Jueves, 28 de noviembre de 2013. Hoy al medio día la Legislatura dio sanción a la ley que pretende preservar empedrados históricos de Buenos Aires.

 Tras varias idas y vueltas, la ley aprobada no establece un número máximo de calles a proteger, protege todas las vías circulatorias de la red vial terciaría y ordena la realización de un inventario provisorio de las arterias adoquinadas a cargo de las comunas. Este inventario deberá ser aprobado más tarde por la Comisión de Preservación de Patrimonio Histórico y Cultural de la Ciudad de la Legislatura porteña.

La norma protege “las vías circulatorias terciarias, adyacentes y/o circundantes a  monumentos o lugares históricos de la Ciudad de Buenos Aires cuyo solado se encuentre actualmente ejecutado con empedrado o adoquinado serán mantenidas con dichos materiales a efectos de mantener la continuidad en el paisaje urbano de las arterias” y deja en claro que no podrán venderse las alredor de 50 millones de piedras en que yacen en depósitos de la ciudad.

Sin embargo, la ley no protege las vías de circulación de la red vial  secundarias  como las avenidas De los Incas, Triunvirato u otras que aún conservan su adoquinado.

Basta de Demoler  y varios vecinos hemos presentado recursos de amparo para frenar la quita de adoquines fundamentando nuestros pedidos en el valor histórico de los adoquines. Esperamos que esta ley este en coincidencia con la voluntad de los vecinos quienes prefieren una calle adoquinada con valor histórico y vehículos circulando lentamente a una calle asfaltada con mayor riesgo vial.

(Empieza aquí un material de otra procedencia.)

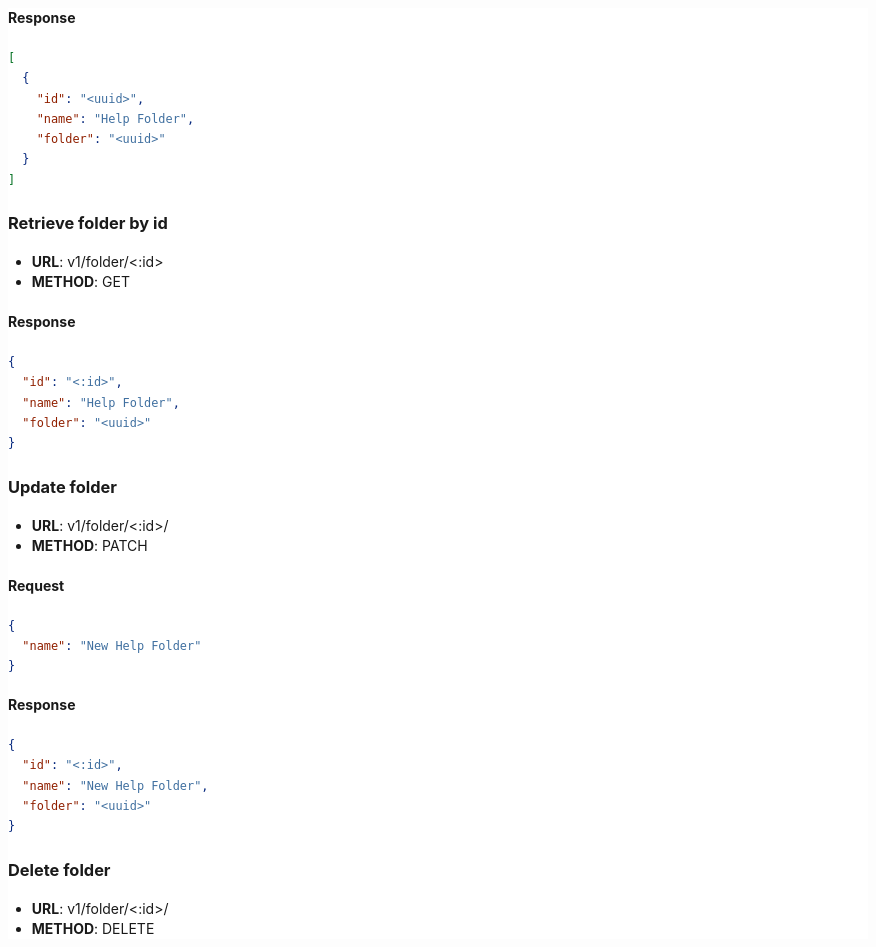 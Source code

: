 #### Response

```json
[
  {
    "id": "<uuid>",
    "name": "Help Folder",
    "folder": "<uuid>"
  }
]
```

### Retrieve folder by id

- **URL**: v1/folder/<:id>
- **METHOD**: GET

#### Response

```json
{
  "id": "<:id>",
  "name": "Help Folder",
  "folder": "<uuid>"
}
```

### Update folder

- **URL**: v1/folder/<:id>/
- **METHOD**: PATCH

#### Request

```json
{
  "name": "New Help Folder"
}
```

#### Response

```json
{
  "id": "<:id>",
  "name": "New Help Folder",
  "folder": "<uuid>"
}
```

### Delete folder

- **URL**: v1/folder/<:id>/
- **METHOD**: DELETE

Solicitamos también que se cumpla el Plan de Acción Contra el Cambio Climático “Buenos Aires 2030” en el que el GCBA se comprometió junto a otras ciudades alrededor del mundo a encarar acciones para mitigar los efectos del cambio climático. En este acuerdo el GCBA se compromete a preservar las calles adoquinadas por su capacidad para disminuir el efecto “Isla de Calor”, ralentizar y absorber parte del agua de lluvia y porque, con un correcto mantenimiento, las calles adoquinadas tienen mayor vida útil, son más ecológicas y más económicas que las calles que se asfaltan periódicamente.